Spiros Simitis, a data protection expert which
advises the Commission, told a Parliament hearing this week that
the Commission has "clearly breached its obligations" in the deal
it cut with the US over PNR. The law says that in order to obtain
and process personal data, an authority must state an exact purpose
for it.
"Undefined terms like 'terrorism'
and 'public interest' are completely counterproductive and
inadmissible for any functioning data protection rules," he
said.
The
current, temporary, deal expires in July and negotiations between
the Commission and the US on a new, long term deal have just
started. One negotiator involved in the process, Hans Jurgen
Forster, told the Parliament that "people expected the negotiations
to be difficult and they are".
He said that the US is even beginning to
refuse to concede the need for a deal at all. "The US doubt the
need for a new PNR agreement. They even think a short extension of
the existing interim agreement is unnecessary," he said.
There is a possibility that an open skies
agreement on transatlantic air travel, which has some security
provisions, could be used by the US as a replacement deal to the
PNR agreement, warned some MEPs.
The Parliamentary session was a hearing of the
Committee on Civil Liberties, Justice and Home Affairs. That
Committee's chair, Greek MEP Stavros Lambrinidis, that he was
concerned not only about the volume of data being passed to the US,
but about what it is used for. "The transfer of PNR data has only
been scrutinised by the Parliament once, and we were critical about
it. We ask to evaluate a future agreement," he said.

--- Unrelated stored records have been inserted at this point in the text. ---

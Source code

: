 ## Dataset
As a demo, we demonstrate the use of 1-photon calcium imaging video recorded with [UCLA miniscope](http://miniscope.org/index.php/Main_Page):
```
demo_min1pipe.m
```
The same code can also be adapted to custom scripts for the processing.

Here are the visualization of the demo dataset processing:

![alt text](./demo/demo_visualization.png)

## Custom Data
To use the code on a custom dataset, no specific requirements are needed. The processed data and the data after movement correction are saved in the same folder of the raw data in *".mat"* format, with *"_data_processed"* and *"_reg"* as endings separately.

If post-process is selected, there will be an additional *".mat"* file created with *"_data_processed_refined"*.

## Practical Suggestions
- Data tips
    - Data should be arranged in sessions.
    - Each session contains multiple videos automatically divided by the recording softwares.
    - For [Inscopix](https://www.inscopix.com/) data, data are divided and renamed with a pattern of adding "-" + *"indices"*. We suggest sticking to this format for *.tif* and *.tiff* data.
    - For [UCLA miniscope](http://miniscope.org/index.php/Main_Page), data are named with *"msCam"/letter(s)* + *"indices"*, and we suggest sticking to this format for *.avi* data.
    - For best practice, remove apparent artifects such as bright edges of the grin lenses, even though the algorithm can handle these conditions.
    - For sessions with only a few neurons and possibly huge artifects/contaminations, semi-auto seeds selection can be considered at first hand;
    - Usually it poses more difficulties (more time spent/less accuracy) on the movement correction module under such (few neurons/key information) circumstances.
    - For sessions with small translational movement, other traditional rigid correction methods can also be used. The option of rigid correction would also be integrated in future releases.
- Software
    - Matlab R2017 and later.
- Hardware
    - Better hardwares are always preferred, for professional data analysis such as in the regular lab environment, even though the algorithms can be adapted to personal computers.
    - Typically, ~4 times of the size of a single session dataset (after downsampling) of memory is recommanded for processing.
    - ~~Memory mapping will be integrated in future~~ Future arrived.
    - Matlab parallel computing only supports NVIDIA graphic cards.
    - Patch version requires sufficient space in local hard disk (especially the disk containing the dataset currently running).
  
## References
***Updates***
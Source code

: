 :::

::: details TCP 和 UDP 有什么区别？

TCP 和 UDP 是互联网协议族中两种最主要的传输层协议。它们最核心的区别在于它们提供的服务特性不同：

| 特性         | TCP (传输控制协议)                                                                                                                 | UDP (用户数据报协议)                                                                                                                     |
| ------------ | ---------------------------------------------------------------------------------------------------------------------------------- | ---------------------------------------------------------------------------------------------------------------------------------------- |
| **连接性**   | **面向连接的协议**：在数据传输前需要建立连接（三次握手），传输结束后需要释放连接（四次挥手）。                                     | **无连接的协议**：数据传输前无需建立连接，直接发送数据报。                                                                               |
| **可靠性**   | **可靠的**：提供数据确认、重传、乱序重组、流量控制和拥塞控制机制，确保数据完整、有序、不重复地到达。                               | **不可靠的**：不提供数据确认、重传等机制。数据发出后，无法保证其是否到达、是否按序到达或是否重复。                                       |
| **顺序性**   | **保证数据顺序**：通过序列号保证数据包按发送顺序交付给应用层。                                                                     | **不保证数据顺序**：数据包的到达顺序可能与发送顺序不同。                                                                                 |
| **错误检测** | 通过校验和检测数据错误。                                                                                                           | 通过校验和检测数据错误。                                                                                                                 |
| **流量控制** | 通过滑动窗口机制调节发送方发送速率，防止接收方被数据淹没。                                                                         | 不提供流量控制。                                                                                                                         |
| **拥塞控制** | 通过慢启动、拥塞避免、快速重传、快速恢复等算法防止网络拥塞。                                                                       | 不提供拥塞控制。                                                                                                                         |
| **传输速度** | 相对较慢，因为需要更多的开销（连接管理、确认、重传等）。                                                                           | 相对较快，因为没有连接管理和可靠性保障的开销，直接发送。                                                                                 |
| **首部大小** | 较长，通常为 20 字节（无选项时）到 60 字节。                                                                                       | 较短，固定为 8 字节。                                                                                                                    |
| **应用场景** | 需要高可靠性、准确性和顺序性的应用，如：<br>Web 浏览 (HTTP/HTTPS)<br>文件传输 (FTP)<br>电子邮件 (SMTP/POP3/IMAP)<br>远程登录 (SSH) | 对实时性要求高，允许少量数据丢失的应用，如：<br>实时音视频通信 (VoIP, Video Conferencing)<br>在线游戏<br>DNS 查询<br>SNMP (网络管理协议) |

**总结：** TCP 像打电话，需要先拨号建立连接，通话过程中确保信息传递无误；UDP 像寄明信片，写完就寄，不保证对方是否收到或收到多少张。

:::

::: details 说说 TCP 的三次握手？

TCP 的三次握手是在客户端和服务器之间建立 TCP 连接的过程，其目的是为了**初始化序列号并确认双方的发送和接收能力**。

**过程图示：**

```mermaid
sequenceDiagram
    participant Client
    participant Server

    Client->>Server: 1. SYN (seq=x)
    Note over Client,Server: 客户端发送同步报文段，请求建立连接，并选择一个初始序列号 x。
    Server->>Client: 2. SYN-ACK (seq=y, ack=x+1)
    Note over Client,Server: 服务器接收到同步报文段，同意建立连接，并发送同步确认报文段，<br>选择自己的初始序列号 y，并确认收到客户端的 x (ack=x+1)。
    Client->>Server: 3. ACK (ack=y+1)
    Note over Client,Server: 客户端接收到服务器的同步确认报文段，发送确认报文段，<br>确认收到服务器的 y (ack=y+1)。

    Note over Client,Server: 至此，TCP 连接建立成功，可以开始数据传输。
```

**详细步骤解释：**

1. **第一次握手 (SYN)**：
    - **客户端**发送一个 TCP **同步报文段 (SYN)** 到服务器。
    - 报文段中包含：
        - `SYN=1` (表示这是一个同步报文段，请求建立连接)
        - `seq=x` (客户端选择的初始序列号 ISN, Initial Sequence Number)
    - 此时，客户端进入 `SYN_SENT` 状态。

Some MEPs said that they wanted the new system
to include greater controls over European data, including a switch
of the data transfer system from being one in which the US has
access to any of the data it wants to one which demands that it
request any information.
"This would include switching to a
'push' system, so that US officers should have to request
data specifically required, case-by-case rather than
simply being granted access to the full database and reducing
the number of PNR data fields that they can check," said a
Parliament statement.
"The switch to the push procedure is urgent,
this has been made absolutely clear to the Americans," said
Forster. "The US government has indicated a willingness to discuss
and draft a list of principles, to see whether additional
restrictions to PNR transfer are desirable. The American side is
expected to deliver a revised version on the undertakings before we
start a second round of negotiations".